Joshua Reynolds

**Name of the Vulnerable Software and Affected Versions** LeagueManager plugin versions prior to 3.8.1 **Description** The issue allows remote attackers to execute arbitrary SQL commands. This is achieved via the `league id` parameter in the "leaguemanager-export" page to "wp-admin/admin.php". **Recommendations** For versions prior to 3.8.1, update to version 3.8.1 or later to resolve the issue. As a temporary workaround, consider restricting access to the leaguemanager-export page in wp-admin/admin.php to minimize the risk of exploitation. Avoid using the `league id` parameter in the affected page until the issue is resolved.

**Name of the Vulnerable Software and Affected Versions** e107 version 1.0.1 **Description** A cross-site request forgery issue allows remote attackers to hijack administrator authentication for requests that conduct XSS attacks via the `news title` parameter in a create action. **Recommendations** For e107 version 1.0.1, as a temporary workaround, consider restricting access to the `newspost.php` file in the `e107 admin` directory to minimize the risk of exploitation. Avoid using the `news title` parameter in the affected create action until the issue is resolved. At the moment, there is no information about a newer version that contains a fix for this vulnerability.
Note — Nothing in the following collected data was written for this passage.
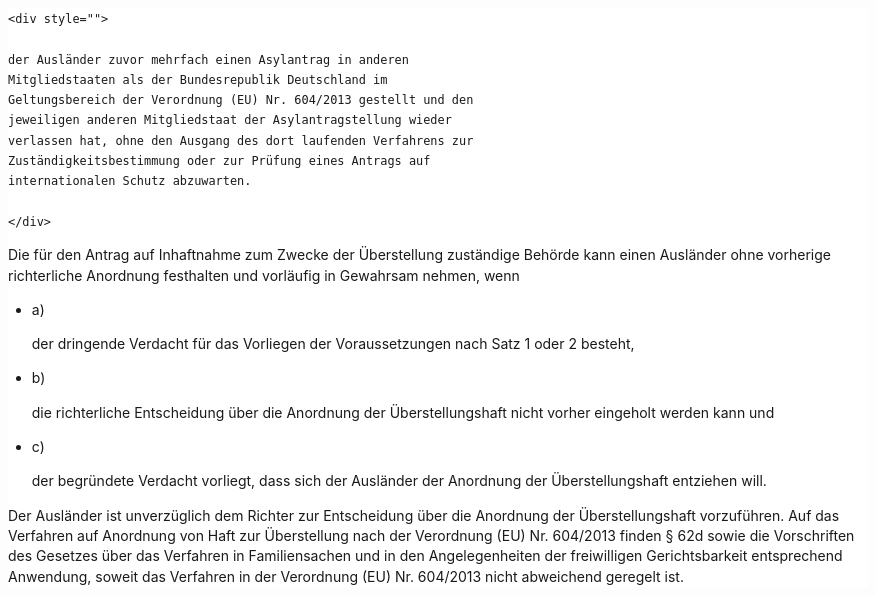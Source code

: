     <div style="">
    
    der Ausländer zuvor mehrfach einen Asylantrag in anderen
    Mitgliedstaaten als der Bundesrepublik Deutschland im
    Geltungsbereich der Verordnung (EU) Nr. 604/2013 gestellt und den
    jeweiligen anderen Mitgliedstaat der Asylantragstellung wieder
    verlassen hat, ohne den Ausgang des dort laufenden Verfahrens zur
    Zuständigkeitsbestimmung oder zur Prüfung eines Antrags auf
    internationalen Schutz abzuwarten.
    
    </div>

Die für den Antrag auf Inhaftnahme zum Zwecke der Überstellung
zuständige Behörde kann einen Ausländer ohne vorherige richterliche
Anordnung festhalten und vorläufig in Gewahrsam nehmen, wenn

  - a)
    
    <div style="">
    
    der dringende Verdacht für das Vorliegen der Voraussetzungen nach
    Satz 1 oder 2 besteht,
    
    </div>

  - b)
    
    <div style="">
    
    die richterliche Entscheidung über die Anordnung der
    Überstellungshaft nicht vorher eingeholt werden kann und
    
    </div>

  - c)
    
    <div style="">
    
    der begründete Verdacht vorliegt, dass sich der Ausländer der
    Anordnung der Überstellungshaft entziehen will.
    
    </div>

Der Ausländer ist unverzüglich dem Richter zur Entscheidung über die
Anordnung der Überstellungshaft vorzuführen. Auf das Verfahren auf
Anordnung von Haft zur Überstellung nach der Verordnung (EU) Nr.
604/2013 finden § 62d sowie die Vorschriften des Gesetzes über das
Verfahren in Familiensachen und in den Angelegenheiten der freiwilligen
Gerichtsbarkeit entsprechend Anwendung, soweit das Verfahren in der
Verordnung (EU) Nr. 604/2013 nicht abweichend geregelt ist.

</div>

</div>

</div>

</div>

<span id="BJNR195010004BJNG000201310.html"></span>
**Name of the Vulnerable Software and Affected Versions** e107 version 1.0.2 **Description** The issue allows remote attackers to hijack the authentication of administrators for requests that conduct SQL injection attacks. This is achieved through multiple cross-site request forgery (CSRF) vulnerabilities in the e107 admin/download.php file. The vulnerable parameters include `download url`, `download url extended`, `download author email`, `download author website`, `download image`, `download thumb`, `download visible`, and `download class`. **Recommendations** For e107 version 1.0.2, as a temporary workaround, consider restricting access to the e107 admin/download.php file until a patch is available. Avoid using the vulnerable parameters in this file to minimize the risk of exploitation. At the moment, there is no information about a newer version that contains a fix for this vulnerability.